I have three words for DC Comics right now: No. Also? NO! And finally, NOOOOOOOOOOOOOOO!
Long time readers of this blog know I'm no fan of the Twilight series of books and movies. I taught the relationship of Bella and Edward as a cautionary, "What not to do" example in the teen relationships groups I ran while working with troubled adolescents. I attend the movies as a quiet heckler, counting the number of times my eyes roll back into my head and awarding myself with dessert if the number exceeds 100 (it always does).
I have no love for Bella Swan, whom I see as a codependent damsel in distress with no personality of her own outside of her relationship with a man, but it is her vampire boyfriend, Broody McBroodsalot, whom I find the most annoying.

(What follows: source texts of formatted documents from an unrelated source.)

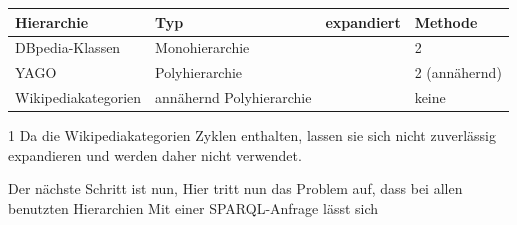 \begin{table}[h]
\begin{threeparttable}
\begin{tabular}{llll}
\toprule 
Hierarchie		&Typ				&expandiert	&Methode\\
\midrule
DBpedia-Klassen		&Monohierarchie			&\checkmark	&2\\
YAGO			&Polyhierarchie			&		&2 (annähernd)\\
Wikipediakategorien	&annähernd Polyhierarchie	&		&keine\tnote{1}\\
\bottomrule
\end{tabular}
\footnotesize
\begin{tablenotes}
 \item [1] Da die Wikipediakategorien Zyklen enthalten, lassen sie sich nicht zuverlässig expandieren und werden daher nicht verwendet.
\end{tablenotes}

\end{threeparttable}
\end{table}





%   
\iffalse
Der nächste Schritt ist nun, 
Hier tritt nun das Problem auf, dass bei allen benutzten Hierarchien 
Mit einer SPARQL-Anfrage lässt sich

Here's my impression of Edward Cullen: "Bella, I love you. I know I've just met you, but your blood smells really good, and I want to drink it...like...a lot. Also, I hate myself. This will become a theme. I hate myself for that, too. I hope you don't mind that I treat you like a child and I creepily watch you while you sleep without your permission and disable your car and get my vampire sister to hold you against your will so you can't see your friends. It's all because I love you...and because I hate myself, and you know...haters gonna hate. Excuse me, I have to go smolder and brood and be emo now. Gosh, I hate that I do that."
Sigh. And this is the direction DC Comics has decided is the right one for Mr. Clark Kent. DC, if my sister gets wind of this and you break her heart, I will personally hurt every single person involved in this project. Superman himself wouldn't be able to save you.
He'll be too busy wallowing in self loathing and shopping at the Gap to hear your cries for help.